Lines of the listing that contain "Optical" need to be copied.

-- Opening Marker --

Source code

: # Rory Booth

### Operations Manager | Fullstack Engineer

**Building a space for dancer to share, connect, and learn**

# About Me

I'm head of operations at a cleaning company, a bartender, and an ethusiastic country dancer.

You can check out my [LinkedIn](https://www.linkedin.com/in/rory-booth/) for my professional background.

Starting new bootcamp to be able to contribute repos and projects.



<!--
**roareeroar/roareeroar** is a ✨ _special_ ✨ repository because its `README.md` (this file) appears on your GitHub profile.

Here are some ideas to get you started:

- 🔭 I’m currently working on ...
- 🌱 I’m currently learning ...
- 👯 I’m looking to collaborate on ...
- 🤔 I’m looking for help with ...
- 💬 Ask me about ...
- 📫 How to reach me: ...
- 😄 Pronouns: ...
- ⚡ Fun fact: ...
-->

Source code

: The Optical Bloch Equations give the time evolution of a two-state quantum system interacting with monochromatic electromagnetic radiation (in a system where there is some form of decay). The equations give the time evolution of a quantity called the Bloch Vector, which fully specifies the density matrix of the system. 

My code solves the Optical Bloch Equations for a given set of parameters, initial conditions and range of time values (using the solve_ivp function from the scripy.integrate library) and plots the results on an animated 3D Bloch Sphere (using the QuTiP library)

-- Closing Marker --

*Task response*:
: The Optical Bloch Equations give the time evolution of a two-state quantum system interacting with monochromatic electromagnetic radiation (in a system where there is some form of decay). The equations give the time evolution of a quantity called the Bloch Vector, which fully specifies the density matrix of the system. 
My code solves the Optical Bloch Equations for a given set of parameters, initial conditions and range of time values (using the solve_ivp function from the scripy.integrate library) and plots the results on an animated 3D Bloch Sphere (using the QuTiP library)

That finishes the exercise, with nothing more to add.